§ Task prompt
Looking at the records below, state how many lines include the string "cdot" and add nothing further.

Stored data
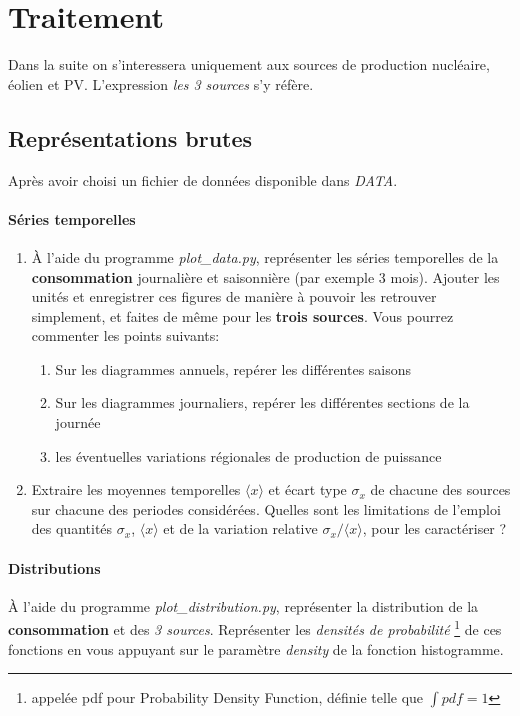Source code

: \documentclass[12pt,a4,french]{article}
\newcommand{\tmtextbf}[1]{{\bfseries{#1}}}
\newcommand{\tmtextit}[1]{{\itshape{#1}}}
\begin{document}
\section{Traitement}

Dans la suite on s'interessera uniquement aux sources de production
nucléaire, éolien et PV. L'expression \tmtextit{les 3 sources} s'y
réfère.


\subsection{Représentations brutes}
Après avoir choisi un fichier de données disponible dans \textit{DATA}.
\paragraph{Séries temporelles}
\begin{enumerate}
  \item À l'aide du programme \tmtextit{plot\_data.py}, représenter les séries temporelles de la \tmtextbf{consommation} journalière et saisonnière (par exemple 3 mois). Ajouter les unités et enregistrer ces figures de manière à pouvoir les retrouver simplement, et faites de même pour les \textbf{trois sources}. Vous pourrez commenter les points suivants:
  \begin{enumerate}
    \item Sur les diagrammes annuels, repérer les différentes saisons
    
    \item Sur les diagrammes journaliers, repérer les différentes sections de la journée
    
    \item les éventuelles variations régionales de production de puissance
  \end{enumerate}
  \item Extraire les moyennes temporelles $\langle x \rangle$ et écart type
  $\sigma_x$ de chacune des sources sur chacune des periodes considérées.
  Quelles sont les limitations de l'emploi des quantités $\sigma_x $, $ \langle
  x \rangle$ et de la variation relative $\sigma_x / \langle
  x \rangle$, pour les caractériser ?
\end{enumerate}

\paragraph{Distributions} À l'aide du programme \tmtextit{plot\_distribution.py}, représenter la distribution de la \tmtextbf{consommation} et des \textit{3 sources}. Représenter les \tmtextit{densités de probabilité} \footnote{appelée pdf pour Probability Density Function, définie telle que $\int pdf = 1$} de ces fonctions en vous appuyant sur le paramètre \tmtextit{density} de la fonction histogramme. 
\end{document}
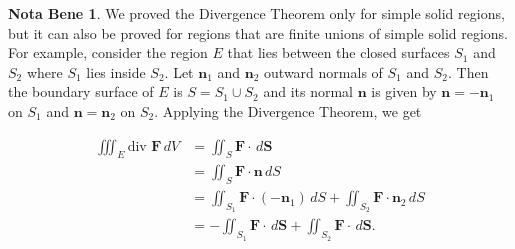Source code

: \documentclass[11pt,oneside,english]{amsart}
\theoremstyle{definition}
\newtheorem*{note}{Nota Bene}
\begin{document}
\begin{note}
We proved the Divergence Theorem only for simple solid regions, but it can also be proved for regions that are finite unions of simple solid regions. For example, consider the region $E$ that lies between the closed surfaces $S_1$ and $S_2$ where $S_1$ lies inside $S_2$. Let $\mathbf{n}_1$ and $\mathbf{n}_2$ outward normals of $S_1$ and $S_2$. Then the boundary surface of $E$ is $S=S_1\cup S_2$ and its normal $\mathbf{n}$ is given by $\mathbf{n}=-\mathbf{n}_1$ on $S_1$ and $\mathbf{n}=\mathbf{n}_2$ on $S_2$. Applying the Divergence Theorem, we get

\begin{align*}
\iiint_E\text{div }\mathbf{F}\,dV&=\iint_S\mathbf{F}\cdot\,d\mathbf{S}\\[2mm]
&=\iint_S\mathbf{F}\cdot\mathbf{n}\,dS\\[2mm]
&=\iint_{S_1}\mathbf{F}\cdot(-\mathbf{n}_1)\,dS+\iint_{S_2}\mathbf{F}\cdot\mathbf{n}_2\,dS\\[2mm]
&=-\iint_{S_1}\mathbf{F}\cdot\,d\mathbf{S}+\iint_{S_2}\mathbf{F}\cdot\,d\mathbf{S}.
\end{align*}
\end{note}

\pagebreak
\end{document}

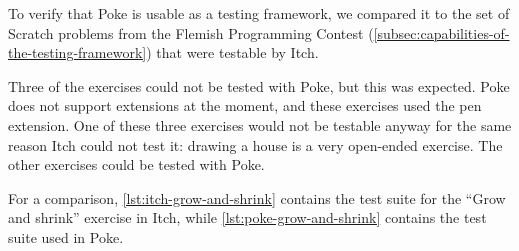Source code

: \documentclass[../main]{subfiles}
\begin{document}
To verify that Poke is usable as a testing framework, we compared it to the set of Scratch problems from the Flemish Programming Contest (\cref{subsec:capabilities-of-the-testing-framework}) that were testable by Itch.

Three of the exercises could not be tested with Poke, but this was expected.
Poke does not support extensions at the moment, and these exercises used the pen extension.
One of these three exercises would not be testable anyway for the same reason Itch could not test it: drawing a house is a very open-ended exercise.
The other exercises could be tested with Poke.

For a comparison, \cref{lst:itch-grow-and-shrink} contains the test suite for the ``Grow and shrink'' exercise in Itch, while \cref{lst:poke-grow-and-shrink} contains the test suite used in Poke.
\end{document}

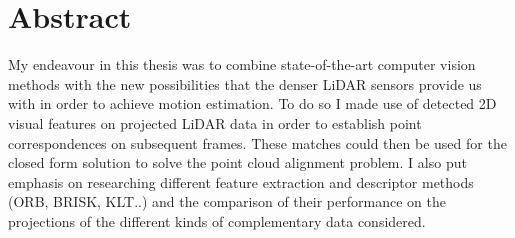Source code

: \chapter*{Abstract}



My endeavour in this thesis was to combine state-of-the-art computer vision methods 
with the new possibilities that the denser LiDAR sensors provide us with in order to achieve motion estimation. To do so I made use of detected 2D visual features on projected LiDAR data in order to establish point correspondences on subsequent frames. These matches could then be used for the closed form solution to solve the point cloud alignment problem.
I also put emphasis on researching different feature extraction and descriptor methods (ORB, BRISK, KLT..) and the comparison of their performance on the projections of the different kinds of complementary data considered.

§ Response
4